§ **REQUIRED ACTION**:
Find every line in the records below that holds the word "donate", and copy it out.

------ DATA SUPPLIED ------

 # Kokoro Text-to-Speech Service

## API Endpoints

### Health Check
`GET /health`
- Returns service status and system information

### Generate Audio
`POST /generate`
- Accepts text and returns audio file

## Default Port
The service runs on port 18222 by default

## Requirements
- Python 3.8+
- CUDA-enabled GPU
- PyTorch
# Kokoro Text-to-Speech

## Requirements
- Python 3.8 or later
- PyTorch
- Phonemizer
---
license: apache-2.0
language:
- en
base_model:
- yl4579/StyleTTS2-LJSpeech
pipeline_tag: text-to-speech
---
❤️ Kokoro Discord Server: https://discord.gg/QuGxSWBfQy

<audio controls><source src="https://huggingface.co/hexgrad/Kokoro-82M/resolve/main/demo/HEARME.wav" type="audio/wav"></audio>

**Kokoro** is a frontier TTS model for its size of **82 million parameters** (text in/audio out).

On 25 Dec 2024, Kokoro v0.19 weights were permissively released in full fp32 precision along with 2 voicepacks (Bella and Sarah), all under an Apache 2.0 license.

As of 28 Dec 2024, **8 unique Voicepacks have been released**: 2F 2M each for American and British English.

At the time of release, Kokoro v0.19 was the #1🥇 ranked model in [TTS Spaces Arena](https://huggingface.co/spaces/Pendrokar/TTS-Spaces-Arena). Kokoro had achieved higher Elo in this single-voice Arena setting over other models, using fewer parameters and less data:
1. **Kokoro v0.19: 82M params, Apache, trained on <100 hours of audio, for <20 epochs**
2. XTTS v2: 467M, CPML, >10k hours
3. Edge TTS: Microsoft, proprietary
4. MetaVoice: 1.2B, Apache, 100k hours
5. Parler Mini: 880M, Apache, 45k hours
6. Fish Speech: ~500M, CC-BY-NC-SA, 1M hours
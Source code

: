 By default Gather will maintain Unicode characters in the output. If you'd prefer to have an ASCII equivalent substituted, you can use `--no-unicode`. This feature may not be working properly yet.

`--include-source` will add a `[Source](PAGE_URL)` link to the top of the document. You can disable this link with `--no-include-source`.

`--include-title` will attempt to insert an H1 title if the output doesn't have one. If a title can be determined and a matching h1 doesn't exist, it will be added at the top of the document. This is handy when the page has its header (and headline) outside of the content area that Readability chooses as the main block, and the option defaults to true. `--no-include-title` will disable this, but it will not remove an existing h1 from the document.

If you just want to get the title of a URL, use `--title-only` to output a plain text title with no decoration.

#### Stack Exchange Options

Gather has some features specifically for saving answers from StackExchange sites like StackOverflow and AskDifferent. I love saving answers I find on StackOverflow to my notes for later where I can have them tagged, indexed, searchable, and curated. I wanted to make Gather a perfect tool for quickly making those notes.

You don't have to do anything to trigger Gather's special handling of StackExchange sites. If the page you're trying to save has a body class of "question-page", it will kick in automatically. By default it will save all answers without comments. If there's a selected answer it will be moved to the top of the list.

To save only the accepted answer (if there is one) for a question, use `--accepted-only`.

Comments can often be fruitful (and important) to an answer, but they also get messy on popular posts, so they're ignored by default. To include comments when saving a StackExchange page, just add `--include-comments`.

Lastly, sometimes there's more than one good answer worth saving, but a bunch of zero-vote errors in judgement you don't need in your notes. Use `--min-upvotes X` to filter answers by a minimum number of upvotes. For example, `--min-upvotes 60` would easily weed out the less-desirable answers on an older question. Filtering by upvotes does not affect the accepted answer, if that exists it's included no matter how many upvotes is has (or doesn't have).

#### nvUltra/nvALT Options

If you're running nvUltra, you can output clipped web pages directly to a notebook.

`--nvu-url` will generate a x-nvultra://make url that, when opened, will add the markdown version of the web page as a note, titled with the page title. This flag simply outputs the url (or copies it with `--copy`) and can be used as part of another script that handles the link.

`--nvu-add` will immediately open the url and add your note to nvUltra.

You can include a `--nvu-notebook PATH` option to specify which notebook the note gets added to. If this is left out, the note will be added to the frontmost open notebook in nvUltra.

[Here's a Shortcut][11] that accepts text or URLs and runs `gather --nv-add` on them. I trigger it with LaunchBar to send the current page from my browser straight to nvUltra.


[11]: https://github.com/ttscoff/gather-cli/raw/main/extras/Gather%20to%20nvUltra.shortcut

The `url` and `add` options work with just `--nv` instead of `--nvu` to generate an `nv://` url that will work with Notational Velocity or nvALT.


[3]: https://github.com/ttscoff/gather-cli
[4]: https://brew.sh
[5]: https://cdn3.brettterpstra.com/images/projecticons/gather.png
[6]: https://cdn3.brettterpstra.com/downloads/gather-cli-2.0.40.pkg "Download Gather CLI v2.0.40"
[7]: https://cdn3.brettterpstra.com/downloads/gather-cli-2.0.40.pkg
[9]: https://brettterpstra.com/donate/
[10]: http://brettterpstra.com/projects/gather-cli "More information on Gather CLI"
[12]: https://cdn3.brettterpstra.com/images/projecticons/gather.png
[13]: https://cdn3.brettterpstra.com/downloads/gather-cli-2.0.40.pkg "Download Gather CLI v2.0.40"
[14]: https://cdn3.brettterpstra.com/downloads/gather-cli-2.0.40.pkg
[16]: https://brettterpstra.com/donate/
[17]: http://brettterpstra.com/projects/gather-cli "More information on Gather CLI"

------

§ **SOLUTION FOR THIS EXERCISE**:
[9]: https://brettterpstra.com/donate/
[16]: https://brettterpstra.com/donate/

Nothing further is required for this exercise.